The announcement came as a surprise to many, including Omar himself who barely had time to prepare a speech when he was unexpectedly called at the ceremony. Within two days since the show, he had soared to the top of the iTunes’ charts for New Age music. His Grammy win, however, has had a much greater impact than just his chart position.
With the announcement, Omar’s name has spread across the world for his musical achievement. In Afghanistan, he became the front page story. In fact with his rapid growing popularity and instrumental music that crosses language, Omar is paving new musical territory.
Omar’s fame is only growing as his compositions cross cultural boundaries. He combines styles he learned from a multitude of countries to give his sound a unique yet universal quality that even more people can take enjoyment from.
While both his parents are from Afghanistan and he was born in New York, Omar’s childhood was that of a world traveler as the family moved to and lived in locations around the world. All the while, he studied the local musical scenes in each country he lived in and discovered how to incorporate them into his own work all with the motto that “music has no borders”.
Omar’s parents first taught him to play piano in Prague as a way to calm his young hyperactive mind and it became his instrument of choice as he learned the classics of Bach and Beethoven.

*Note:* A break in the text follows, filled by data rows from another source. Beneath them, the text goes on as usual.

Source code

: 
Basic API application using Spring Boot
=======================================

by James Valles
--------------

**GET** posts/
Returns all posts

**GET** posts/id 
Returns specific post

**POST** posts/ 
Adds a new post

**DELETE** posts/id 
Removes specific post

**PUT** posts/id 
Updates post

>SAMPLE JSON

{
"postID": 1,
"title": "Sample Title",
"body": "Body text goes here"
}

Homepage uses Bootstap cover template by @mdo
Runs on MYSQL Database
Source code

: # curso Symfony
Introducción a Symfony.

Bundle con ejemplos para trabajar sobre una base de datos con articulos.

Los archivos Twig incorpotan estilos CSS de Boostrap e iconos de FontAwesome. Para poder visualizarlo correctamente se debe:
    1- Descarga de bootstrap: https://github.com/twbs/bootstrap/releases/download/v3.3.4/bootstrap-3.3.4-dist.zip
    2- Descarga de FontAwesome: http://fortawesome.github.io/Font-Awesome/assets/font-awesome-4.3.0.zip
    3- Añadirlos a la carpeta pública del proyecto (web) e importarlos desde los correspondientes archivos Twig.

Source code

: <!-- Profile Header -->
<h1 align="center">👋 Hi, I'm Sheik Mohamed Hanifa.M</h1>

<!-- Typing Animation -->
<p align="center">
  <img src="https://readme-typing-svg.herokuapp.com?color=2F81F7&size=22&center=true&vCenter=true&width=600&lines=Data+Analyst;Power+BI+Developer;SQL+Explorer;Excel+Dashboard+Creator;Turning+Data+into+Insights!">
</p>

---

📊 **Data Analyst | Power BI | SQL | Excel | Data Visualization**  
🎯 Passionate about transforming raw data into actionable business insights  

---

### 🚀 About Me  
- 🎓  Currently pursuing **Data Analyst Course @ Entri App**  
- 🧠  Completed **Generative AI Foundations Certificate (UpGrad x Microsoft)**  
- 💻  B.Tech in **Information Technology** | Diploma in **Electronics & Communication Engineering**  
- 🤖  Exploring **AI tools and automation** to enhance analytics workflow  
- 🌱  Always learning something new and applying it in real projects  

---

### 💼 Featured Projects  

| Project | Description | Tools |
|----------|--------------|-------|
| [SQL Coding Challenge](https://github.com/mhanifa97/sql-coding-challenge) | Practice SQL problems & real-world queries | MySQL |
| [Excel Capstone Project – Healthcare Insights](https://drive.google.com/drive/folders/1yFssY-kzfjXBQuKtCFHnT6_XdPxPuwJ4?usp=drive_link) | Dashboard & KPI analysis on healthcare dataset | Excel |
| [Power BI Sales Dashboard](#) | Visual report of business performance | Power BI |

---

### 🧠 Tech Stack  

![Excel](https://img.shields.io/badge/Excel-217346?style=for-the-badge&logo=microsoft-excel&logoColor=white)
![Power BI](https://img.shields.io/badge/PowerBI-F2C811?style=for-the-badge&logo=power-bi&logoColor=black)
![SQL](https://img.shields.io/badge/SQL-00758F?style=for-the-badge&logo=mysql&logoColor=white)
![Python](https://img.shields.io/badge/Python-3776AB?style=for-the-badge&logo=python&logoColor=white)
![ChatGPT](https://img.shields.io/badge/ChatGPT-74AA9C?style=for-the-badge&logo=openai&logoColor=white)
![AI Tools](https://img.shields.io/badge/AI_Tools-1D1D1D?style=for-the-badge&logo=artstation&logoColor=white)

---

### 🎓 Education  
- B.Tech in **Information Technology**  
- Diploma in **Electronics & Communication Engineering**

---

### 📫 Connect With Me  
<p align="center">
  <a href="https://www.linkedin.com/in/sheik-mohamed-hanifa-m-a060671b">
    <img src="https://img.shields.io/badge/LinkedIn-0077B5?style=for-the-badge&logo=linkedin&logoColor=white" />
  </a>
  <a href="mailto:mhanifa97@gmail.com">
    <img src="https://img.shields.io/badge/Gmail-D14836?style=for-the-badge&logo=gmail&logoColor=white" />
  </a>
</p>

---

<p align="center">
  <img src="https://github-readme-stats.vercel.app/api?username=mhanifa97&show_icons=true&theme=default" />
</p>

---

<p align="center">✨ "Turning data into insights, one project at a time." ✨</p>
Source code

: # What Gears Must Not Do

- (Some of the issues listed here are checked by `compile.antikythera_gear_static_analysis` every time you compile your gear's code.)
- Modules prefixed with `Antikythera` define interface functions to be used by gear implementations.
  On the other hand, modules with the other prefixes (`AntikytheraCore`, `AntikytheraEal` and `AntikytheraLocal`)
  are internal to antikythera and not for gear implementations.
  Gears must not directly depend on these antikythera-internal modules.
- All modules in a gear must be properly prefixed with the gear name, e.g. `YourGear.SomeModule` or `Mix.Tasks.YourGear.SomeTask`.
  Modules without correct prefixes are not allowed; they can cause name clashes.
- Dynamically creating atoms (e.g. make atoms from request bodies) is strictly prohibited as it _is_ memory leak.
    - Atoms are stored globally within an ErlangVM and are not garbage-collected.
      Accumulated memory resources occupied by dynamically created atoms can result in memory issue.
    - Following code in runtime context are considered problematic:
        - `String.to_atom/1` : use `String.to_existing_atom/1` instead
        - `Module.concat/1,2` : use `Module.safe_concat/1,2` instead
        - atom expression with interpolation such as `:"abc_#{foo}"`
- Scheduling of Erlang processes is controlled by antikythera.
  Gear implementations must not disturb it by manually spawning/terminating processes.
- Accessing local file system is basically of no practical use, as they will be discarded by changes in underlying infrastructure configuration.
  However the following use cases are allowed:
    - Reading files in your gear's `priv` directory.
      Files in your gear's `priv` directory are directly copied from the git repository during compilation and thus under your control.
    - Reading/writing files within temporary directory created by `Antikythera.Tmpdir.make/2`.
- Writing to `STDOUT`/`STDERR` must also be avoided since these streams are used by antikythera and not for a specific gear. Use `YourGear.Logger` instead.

When he was a teenage, his family was stationed in Cuba where Omar would sneak into the jazz clubs eager to tickle the ivory while the band was on break. The band members liked him so much that they asked him to regularly play with them. From his family he learned the nuances of Middle Eastern strings and percussion while his early adulthood in America exposed him to the pop and early electronic scenes of the 80’s. This and more he utilizes in his albums for craft an enjoyable New Age experience that captures the breadth of world music and the accessibility of more contemporary genres.
All of Omar’s four studio albums have something for everyone, as his eclectic audience comprises of music lovers anywhere from veterans of jazz and classical to hip 20 somethings. His deliberate absence of lyrics gives listeners the chance to emotionally take in the music and interpret it for themselves without the boundaries caused by translating the vocals.
“Echoes of Love” in particular boasts a robust musical palette thanks to the cadre of talented musicians based in Omar’s current home of LA who contributed, including keyboardist Gregg Karukas. It not hard to see why so many people participated either, Omar has been deeply involved in the LA music scene since he moved there in 1994 and has since participated in over 40 bands and gigs. Though perhaps his most distinguished local honor comes from the fact that Omar is Hollywood’s Hour of Blues one and only New Age resident artist.
He plans to further spread his music with an upcoming world tour. The tour dates and venues have not been finalized yet but Omar plans to kick things off by performing in Tunisia in July 2013. In the meantime, he will be performing at the world famous Hollywood House of Blues April 6th at 7:30pm in the venue’s illustrious Foundation Room.